Quick links:
It is recommended to always work in a virtual environment. Virtual environments are isolated and don't interfere with each other or with the system-wide Python setup. When needed, you can set up different environments for different branches of your project. The recommendation is to use conda environments, but you can also work with Python virtual environments if you so wish. The detailed instructions provided here, however, refer only to conda.
If you are working on your own laptop, you need first to install conda. The recommendation is to use the minimal conda installer called miniconda. Download the Miniconda installer for your operating system and follow the installation instructions on the miniconda website.
Once you have miniconda, you can create conda environments from the command line, or by using a yml file. For Linux and MacOs, you can do this via a terminal, while forWindows, you can use the Anaconda Powershell prompt.

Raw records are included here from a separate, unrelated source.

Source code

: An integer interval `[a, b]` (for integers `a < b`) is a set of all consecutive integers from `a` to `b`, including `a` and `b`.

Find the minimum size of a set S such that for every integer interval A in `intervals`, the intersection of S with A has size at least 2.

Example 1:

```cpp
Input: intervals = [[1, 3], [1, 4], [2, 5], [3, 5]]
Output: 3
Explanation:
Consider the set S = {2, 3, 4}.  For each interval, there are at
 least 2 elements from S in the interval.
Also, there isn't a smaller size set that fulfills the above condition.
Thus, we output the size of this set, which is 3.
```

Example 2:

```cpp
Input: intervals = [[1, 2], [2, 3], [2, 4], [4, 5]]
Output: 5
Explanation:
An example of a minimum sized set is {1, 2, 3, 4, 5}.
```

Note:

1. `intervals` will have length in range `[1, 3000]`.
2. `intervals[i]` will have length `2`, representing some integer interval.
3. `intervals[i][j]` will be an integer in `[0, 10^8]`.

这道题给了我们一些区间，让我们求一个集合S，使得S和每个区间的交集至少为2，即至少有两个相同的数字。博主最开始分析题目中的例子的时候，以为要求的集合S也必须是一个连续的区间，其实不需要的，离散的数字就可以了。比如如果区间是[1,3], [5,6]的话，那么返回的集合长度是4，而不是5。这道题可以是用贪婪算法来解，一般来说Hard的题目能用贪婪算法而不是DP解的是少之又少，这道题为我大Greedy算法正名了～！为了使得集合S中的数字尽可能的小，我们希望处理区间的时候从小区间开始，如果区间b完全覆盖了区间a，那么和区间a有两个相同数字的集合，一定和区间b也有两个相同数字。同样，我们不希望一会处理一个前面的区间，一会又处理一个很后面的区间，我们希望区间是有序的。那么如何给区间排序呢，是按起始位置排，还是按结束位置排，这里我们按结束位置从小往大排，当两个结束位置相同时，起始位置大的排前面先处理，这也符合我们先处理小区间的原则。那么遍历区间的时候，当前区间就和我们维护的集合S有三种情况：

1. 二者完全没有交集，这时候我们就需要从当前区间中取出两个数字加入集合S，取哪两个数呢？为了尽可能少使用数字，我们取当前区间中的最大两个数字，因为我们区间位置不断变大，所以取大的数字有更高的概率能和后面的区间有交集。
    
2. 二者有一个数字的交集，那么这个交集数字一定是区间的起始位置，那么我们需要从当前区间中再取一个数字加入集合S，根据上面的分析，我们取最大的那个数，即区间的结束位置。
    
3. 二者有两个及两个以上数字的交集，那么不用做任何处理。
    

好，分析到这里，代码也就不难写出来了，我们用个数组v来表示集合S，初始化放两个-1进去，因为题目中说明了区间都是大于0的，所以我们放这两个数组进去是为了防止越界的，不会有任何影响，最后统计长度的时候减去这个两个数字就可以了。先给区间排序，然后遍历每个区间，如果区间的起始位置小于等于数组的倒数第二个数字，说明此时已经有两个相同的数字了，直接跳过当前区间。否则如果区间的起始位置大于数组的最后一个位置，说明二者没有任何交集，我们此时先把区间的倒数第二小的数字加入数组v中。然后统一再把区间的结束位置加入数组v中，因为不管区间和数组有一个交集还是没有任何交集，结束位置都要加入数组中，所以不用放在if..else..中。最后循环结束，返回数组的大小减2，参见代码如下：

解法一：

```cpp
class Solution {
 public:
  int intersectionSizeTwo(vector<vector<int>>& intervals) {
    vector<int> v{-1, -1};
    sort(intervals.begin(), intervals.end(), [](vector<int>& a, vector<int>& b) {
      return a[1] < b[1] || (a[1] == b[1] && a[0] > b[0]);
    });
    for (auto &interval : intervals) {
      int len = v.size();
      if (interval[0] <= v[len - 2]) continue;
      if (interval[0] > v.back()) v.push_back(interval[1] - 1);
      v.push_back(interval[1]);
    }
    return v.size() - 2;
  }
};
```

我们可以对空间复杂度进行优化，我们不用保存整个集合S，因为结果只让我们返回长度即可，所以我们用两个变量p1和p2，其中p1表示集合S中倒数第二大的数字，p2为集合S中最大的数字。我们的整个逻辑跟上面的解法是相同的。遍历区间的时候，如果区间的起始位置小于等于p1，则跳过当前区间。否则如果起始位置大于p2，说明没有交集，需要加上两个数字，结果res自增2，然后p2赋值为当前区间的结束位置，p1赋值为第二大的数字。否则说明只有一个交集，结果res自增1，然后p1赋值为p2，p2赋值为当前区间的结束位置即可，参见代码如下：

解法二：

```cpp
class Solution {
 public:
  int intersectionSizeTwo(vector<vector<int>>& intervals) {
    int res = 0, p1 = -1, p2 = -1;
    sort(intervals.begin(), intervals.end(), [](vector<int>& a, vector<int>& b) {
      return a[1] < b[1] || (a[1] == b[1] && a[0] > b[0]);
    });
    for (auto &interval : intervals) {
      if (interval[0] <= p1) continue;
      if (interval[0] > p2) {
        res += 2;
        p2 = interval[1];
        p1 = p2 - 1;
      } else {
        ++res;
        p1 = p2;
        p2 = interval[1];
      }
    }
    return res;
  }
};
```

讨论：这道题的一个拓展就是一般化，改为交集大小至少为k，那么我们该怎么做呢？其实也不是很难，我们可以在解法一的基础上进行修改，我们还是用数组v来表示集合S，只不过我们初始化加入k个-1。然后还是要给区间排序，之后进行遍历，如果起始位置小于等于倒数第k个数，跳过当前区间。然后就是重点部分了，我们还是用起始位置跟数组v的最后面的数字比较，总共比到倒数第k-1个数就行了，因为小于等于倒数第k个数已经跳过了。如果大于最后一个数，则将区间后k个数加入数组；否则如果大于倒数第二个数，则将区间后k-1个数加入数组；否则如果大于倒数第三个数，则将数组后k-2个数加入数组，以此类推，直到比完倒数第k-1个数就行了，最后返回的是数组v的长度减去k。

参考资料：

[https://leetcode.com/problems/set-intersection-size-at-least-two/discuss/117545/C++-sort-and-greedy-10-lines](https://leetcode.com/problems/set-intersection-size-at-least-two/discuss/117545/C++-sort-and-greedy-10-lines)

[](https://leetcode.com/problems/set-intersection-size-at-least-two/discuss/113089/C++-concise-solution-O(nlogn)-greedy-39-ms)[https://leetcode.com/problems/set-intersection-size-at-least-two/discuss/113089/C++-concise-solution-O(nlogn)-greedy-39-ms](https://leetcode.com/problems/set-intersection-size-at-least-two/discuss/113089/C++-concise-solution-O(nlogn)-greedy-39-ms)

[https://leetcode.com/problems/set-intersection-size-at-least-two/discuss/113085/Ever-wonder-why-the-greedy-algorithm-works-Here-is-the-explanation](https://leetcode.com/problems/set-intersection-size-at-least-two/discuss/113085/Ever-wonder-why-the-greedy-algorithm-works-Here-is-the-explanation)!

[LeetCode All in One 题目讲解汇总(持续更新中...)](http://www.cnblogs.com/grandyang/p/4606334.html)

Download the example yml file and navigate to the folder with the prompt command:
$ cd path/to/your/yml/folder
Create the environment:
$ conda env create -f myenv.yml
Check that the installation worked correctly by activating the environment and starting a Jupyter notebook:
$ conda activate my-env
$ jupyter-lab
If you would like to completely remove a conda environment, first deactivate it:
$ conda deactivate
Then, remove and clean:
$ conda remove -n my-env --all
$ conda clean --all
For Windows users:
If creating the conda environment fails due to an error related to the scikit-build program package, open myenv.yml and remove the scikit-build dependency from the list. Run the `conda clean --all` command to clean the cache and then try again the command `conda env create -f myenv.yml` with the updated yml file.